- [Exercise input]:
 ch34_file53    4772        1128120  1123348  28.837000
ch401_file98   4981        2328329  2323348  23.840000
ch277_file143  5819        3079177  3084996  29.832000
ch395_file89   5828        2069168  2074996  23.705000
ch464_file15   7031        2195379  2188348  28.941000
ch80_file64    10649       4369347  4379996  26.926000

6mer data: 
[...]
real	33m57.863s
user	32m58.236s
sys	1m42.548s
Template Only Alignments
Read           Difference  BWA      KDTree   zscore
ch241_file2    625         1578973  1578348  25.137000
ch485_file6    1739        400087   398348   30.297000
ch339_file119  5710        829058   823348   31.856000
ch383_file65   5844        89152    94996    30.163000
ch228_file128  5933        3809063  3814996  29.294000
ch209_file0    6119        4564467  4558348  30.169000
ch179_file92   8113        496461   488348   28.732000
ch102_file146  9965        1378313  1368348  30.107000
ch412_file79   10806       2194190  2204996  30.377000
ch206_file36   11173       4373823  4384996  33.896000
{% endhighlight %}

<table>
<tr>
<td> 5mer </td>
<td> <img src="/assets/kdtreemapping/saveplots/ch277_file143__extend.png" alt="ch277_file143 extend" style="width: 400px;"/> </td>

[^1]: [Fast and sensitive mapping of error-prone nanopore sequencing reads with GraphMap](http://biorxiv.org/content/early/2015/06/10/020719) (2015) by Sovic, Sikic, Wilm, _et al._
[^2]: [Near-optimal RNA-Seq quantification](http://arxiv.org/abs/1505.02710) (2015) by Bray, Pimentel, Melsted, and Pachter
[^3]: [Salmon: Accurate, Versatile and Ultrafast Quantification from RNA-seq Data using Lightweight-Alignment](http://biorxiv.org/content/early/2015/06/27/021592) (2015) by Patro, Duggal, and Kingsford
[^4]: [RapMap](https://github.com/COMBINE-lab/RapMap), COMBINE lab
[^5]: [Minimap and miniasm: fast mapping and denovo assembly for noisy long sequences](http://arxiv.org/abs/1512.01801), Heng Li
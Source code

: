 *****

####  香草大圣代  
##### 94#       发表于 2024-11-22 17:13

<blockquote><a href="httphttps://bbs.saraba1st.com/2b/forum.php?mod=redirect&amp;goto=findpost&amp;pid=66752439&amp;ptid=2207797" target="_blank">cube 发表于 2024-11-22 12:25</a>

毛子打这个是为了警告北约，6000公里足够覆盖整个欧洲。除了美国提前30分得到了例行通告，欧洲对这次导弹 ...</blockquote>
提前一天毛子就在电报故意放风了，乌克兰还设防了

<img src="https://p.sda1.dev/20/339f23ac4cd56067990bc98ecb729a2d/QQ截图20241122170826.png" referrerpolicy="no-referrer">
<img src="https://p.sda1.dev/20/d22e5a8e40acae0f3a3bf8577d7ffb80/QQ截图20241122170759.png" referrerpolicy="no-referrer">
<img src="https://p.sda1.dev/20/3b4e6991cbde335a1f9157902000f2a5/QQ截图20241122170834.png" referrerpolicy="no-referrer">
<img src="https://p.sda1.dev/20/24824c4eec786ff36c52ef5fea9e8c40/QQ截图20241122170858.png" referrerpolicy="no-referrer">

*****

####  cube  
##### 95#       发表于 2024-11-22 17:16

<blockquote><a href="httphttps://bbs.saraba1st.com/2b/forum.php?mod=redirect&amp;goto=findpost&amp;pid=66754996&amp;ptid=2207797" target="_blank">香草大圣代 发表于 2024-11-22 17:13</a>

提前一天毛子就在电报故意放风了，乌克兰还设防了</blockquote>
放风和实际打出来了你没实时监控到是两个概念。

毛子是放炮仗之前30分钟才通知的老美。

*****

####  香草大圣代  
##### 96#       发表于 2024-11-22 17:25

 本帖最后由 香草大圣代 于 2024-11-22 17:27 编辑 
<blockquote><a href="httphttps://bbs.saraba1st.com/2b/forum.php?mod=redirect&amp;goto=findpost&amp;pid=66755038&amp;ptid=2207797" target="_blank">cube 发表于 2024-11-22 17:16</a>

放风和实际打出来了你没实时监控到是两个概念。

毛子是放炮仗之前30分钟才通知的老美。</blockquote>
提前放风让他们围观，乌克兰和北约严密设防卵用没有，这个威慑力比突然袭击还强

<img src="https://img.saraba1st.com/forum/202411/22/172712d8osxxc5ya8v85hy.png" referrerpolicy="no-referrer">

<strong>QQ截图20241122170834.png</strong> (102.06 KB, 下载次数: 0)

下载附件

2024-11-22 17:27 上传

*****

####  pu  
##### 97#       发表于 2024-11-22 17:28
--
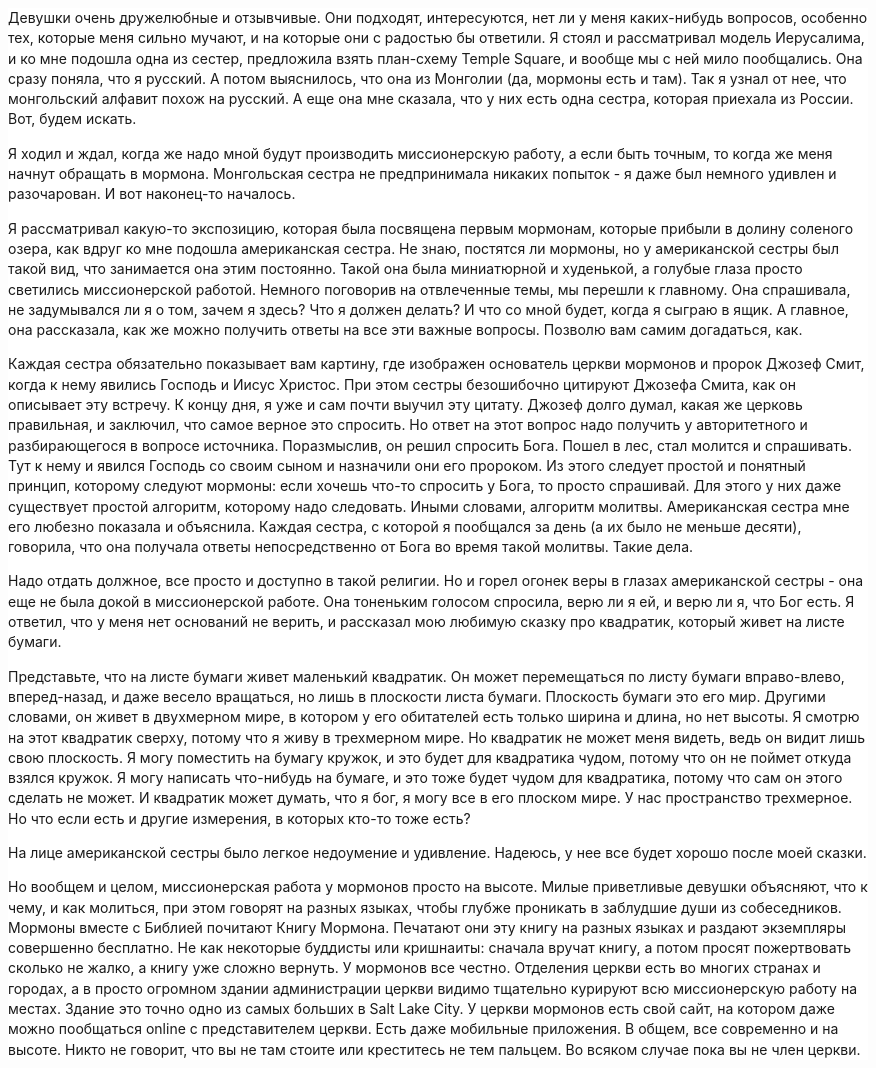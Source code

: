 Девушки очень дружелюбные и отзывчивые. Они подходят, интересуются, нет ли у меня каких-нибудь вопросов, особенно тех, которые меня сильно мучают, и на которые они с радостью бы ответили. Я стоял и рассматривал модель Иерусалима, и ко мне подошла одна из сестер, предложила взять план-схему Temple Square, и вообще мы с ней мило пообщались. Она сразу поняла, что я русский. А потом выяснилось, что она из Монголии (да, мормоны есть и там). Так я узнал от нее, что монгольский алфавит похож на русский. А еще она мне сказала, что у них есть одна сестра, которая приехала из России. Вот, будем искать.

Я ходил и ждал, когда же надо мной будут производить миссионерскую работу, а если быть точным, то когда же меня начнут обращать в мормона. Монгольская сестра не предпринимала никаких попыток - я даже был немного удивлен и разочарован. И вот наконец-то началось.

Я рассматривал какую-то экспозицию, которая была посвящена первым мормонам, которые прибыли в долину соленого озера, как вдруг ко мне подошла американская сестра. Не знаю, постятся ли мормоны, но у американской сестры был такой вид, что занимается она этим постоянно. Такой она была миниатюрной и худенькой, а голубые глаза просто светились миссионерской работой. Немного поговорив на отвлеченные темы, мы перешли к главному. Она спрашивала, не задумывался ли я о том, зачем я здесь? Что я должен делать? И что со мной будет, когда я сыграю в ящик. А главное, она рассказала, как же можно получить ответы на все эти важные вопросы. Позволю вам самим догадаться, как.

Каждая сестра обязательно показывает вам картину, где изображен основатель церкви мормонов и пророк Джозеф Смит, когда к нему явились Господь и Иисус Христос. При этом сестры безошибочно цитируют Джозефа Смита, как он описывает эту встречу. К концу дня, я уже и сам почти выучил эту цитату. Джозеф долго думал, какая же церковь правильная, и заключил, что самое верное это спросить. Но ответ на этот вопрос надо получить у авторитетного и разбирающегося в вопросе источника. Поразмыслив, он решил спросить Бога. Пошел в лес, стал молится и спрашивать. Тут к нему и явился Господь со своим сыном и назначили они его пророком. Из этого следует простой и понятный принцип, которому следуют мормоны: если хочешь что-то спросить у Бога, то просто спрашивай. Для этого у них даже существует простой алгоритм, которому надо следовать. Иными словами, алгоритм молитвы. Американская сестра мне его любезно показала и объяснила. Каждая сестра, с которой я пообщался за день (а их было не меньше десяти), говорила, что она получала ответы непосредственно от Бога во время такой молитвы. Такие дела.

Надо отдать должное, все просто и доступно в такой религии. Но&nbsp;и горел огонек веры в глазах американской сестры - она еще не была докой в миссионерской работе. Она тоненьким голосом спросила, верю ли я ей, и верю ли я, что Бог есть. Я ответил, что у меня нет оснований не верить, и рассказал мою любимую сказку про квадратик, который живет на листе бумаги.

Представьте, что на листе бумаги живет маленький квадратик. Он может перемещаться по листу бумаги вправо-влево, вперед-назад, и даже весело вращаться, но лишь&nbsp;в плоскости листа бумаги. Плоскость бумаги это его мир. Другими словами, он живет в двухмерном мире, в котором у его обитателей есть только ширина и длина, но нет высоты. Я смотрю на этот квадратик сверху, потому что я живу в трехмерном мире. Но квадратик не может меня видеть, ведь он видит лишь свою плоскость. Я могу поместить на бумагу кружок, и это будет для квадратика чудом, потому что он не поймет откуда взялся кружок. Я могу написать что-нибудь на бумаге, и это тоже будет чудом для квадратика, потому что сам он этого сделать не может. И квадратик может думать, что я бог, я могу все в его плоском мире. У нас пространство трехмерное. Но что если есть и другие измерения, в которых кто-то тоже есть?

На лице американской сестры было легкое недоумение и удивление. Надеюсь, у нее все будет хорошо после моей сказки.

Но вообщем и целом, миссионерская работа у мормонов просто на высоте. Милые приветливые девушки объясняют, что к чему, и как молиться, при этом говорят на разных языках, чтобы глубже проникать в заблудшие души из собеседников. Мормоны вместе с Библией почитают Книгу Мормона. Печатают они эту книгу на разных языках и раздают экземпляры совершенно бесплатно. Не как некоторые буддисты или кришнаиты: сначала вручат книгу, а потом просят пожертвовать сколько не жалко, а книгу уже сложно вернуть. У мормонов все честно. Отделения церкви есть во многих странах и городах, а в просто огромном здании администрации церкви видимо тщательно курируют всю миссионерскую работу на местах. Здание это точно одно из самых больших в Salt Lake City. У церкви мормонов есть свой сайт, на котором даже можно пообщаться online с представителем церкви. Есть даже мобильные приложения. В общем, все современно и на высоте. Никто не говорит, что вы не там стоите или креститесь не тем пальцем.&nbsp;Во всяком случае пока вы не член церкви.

- [What to produce]: Retype the portion of the data above that starts on the line with "[^4]: [RapMap](https://github.com/COMBINE-lab/RapMap), COMBINE" and finishes on the line with "发表于 2024-11-22 17:28", including both of those lines.

- [Expected answer]:
[^4]: [RapMap](https://github.com/COMBINE-lab/RapMap), COMBINE lab
[^5]: [Minimap and miniasm: fast mapping and denovo assembly for noisy long sequences](http://arxiv.org/abs/1512.01801), Heng Li
Source code

: *****

####  香草大圣代  
##### 94#       发表于 2024-11-22 17:13

<blockquote><a href="httphttps://bbs.saraba1st.com/2b/forum.php?mod=redirect&amp;goto=findpost&amp;pid=66752439&amp;ptid=2207797" target="_blank">cube 发表于 2024-11-22 12:25</a>

毛子打这个是为了警告北约，6000公里足够覆盖整个欧洲。除了美国提前30分得到了例行通告，欧洲对这次导弹 ...</blockquote>
提前一天毛子就在电报故意放风了，乌克兰还设防了

<img src="https://p.sda1.dev/20/339f23ac4cd56067990bc98ecb729a2d/QQ截图20241122170826.png" referrerpolicy="no-referrer">
<img src="https://p.sda1.dev/20/d22e5a8e40acae0f3a3bf8577d7ffb80/QQ截图20241122170759.png" referrerpolicy="no-referrer">
<img src="https://p.sda1.dev/20/3b4e6991cbde335a1f9157902000f2a5/QQ截图20241122170834.png" referrerpolicy="no-referrer">
<img src="https://p.sda1.dev/20/24824c4eec786ff36c52ef5fea9e8c40/QQ截图20241122170858.png" referrerpolicy="no-referrer">

*****

####  cube  
##### 95#       发表于 2024-11-22 17:16

<blockquote><a href="httphttps://bbs.saraba1st.com/2b/forum.php?mod=redirect&amp;goto=findpost&amp;pid=66754996&amp;ptid=2207797" target="_blank">香草大圣代 发表于 2024-11-22 17:13</a>

提前一天毛子就在电报故意放风了，乌克兰还设防了</blockquote>
放风和实际打出来了你没实时监控到是两个概念。

毛子是放炮仗之前30分钟才通知的老美。

*****

####  香草大圣代  
##### 96#       发表于 2024-11-22 17:25

 本帖最后由 香草大圣代 于 2024-11-22 17:27 编辑 
<blockquote><a href="httphttps://bbs.saraba1st.com/2b/forum.php?mod=redirect&amp;goto=findpost&amp;pid=66755038&amp;ptid=2207797" target="_blank">cube 发表于 2024-11-22 17:16</a>

放风和实际打出来了你没实时监控到是两个概念。

毛子是放炮仗之前30分钟才通知的老美。</blockquote>
提前放风让他们围观，乌克兰和北约严密设防卵用没有，这个威慑力比突然袭击还强

<img src="https://img.saraba1st.com/forum/202411/22/172712d8osxxc5ya8v85hy.png" referrerpolicy="no-referrer">

<strong>QQ截图20241122170834.png</strong> (102.06 KB, 下载次数: 0)

下载附件

2024-11-22 17:27 上传

*****

####  pu  
##### 97#       发表于 2024-11-22 17:28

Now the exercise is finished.